TEMPO REI

Numa mesma semana tive sensações estranhas acerca do esquecimento. Na primeira, uma abordagem na calçada por duas simpáticas moças, mãe e filha, que, ao me cumprimentarem, o fizeram de forma tão íntima e carinhosa que me pesou não recordar de onde as conhecia. Coisa que só consegui desvendar dois dias depois, num insight qualquer ou num sopro de alguma alma bondosa preocupada com minha aflição.

Depois, o "branco" na fila do caixa ao não conseguir lembrar a senha do cartão. Com medo de bloqueá-lo preferi pagar em dinheiro para então, já em casa, lembrar o número, até então, jamais esquecido. Dias depois, nova falha do cérebro: uma prima carioca me manda uma mensagem dizendo que levou a filha pra ver Dory, no cinema, e recordou as quinze vezes que assistimos “Procurando Nemo” só para termos alguns minutos de tranquilidade com a pequena.
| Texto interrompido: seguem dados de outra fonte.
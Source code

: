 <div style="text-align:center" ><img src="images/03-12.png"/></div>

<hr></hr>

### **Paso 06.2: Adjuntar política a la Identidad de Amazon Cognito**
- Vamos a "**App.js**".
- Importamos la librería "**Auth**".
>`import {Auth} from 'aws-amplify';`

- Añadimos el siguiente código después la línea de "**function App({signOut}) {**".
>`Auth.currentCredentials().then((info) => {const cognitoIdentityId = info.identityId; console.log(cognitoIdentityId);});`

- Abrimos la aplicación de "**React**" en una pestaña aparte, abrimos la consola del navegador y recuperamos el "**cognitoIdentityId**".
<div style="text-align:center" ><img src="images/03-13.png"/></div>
Quinze? Não me lembrava de que tivesse visto Nemo tantas vezes. Ela garantiu que sim.

O que me salva do pânico de ficar desmemoriada como a peixinha Dory é perceber que o esquecimento está geral. As opiniões (sobre quase tudo) têm mudado com tanta frequência, que assisto atônita a discussões inimagináveis num tempo atrás. Tudo falha de memória, eu sei. Se os fatos não estivessem documentados e até publicados no passado, duvidaria da minha sanidade mental.
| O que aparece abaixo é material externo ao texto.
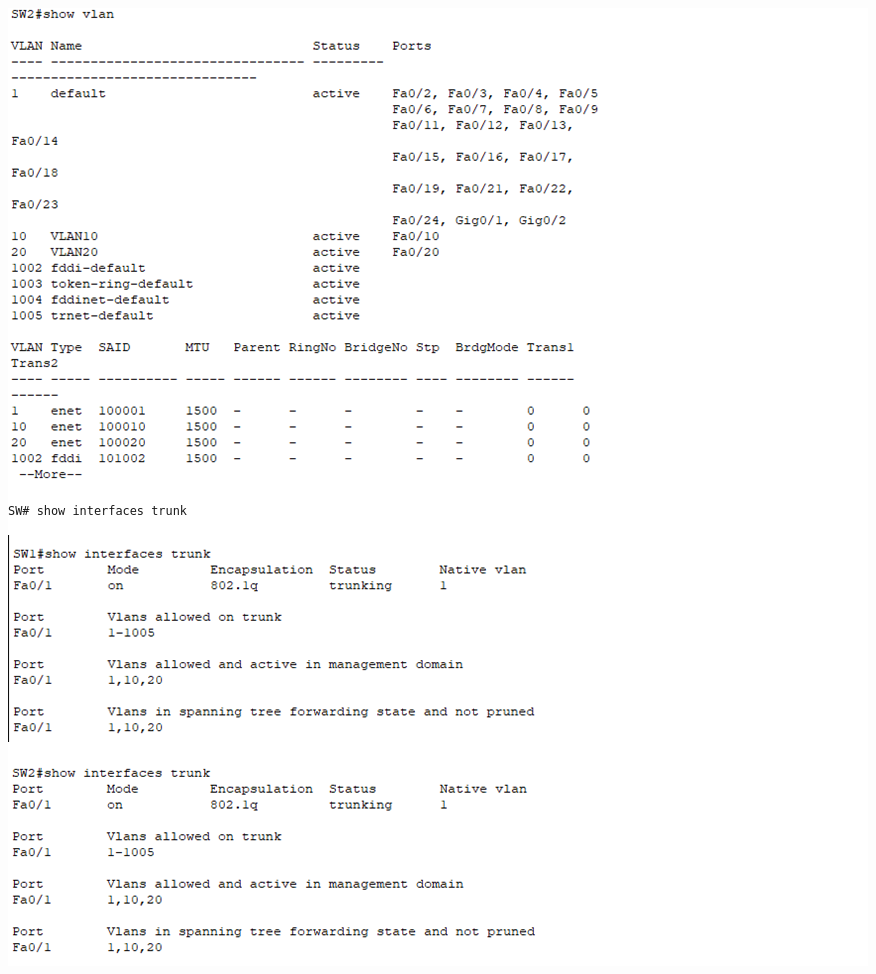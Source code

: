 ![lab16](/QuyenNV/1.CCNA/VLAN_Trunking/images/lab16.png)

    SW# show interfaces trunk

![lab17](/QuyenNV/1.CCNA/VLAN_Trunking/images/lab17.png)

![lab18](/QuyenNV/1.CCNA/VLAN_Trunking/images/lab18.png)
Uma amiga querida, com suas décadas de sabedoria, tenta me tranquilizar: “O tempo é o melhor selecionador de memórias; é melhor esquecer o que não podemos mudar e apenas lembrar o que traz emoção boa”. Revirando baús podemos deparar com recordações de valores históricos ou simplesmente constatar que a vida seguiu seu rumo, minimizando diferenças ou ressignificando antigos enganos ou desconfortos. Não se sabe até que ponto vale relembrar. Talvez só o que se pode evitar: a perda de tempo.

Esta é uma lição importante e que traduz a melhor das vivências até hoje. Em especial quando a vida exige melhor aproveitamento do tempo, quando é preciso aprender a lembrar e a esquecer de forma equilibrada, mesmo que em eternas contradições humanas, como na canção de Gilberto Gil: “Não me iludo, tudo permanecerá do jeito que tem sido. Transcorrendo, transformando, tempo e espaço navegando todos os sentidos”. Ou, como aquele confuso poeta: “nunca deixo de lembrar que te esqueci”.

O tempo, sabemos, é o rei da razão. E também daqueles que sofrem de lapsos recorrentes, proposital ou distraidamente.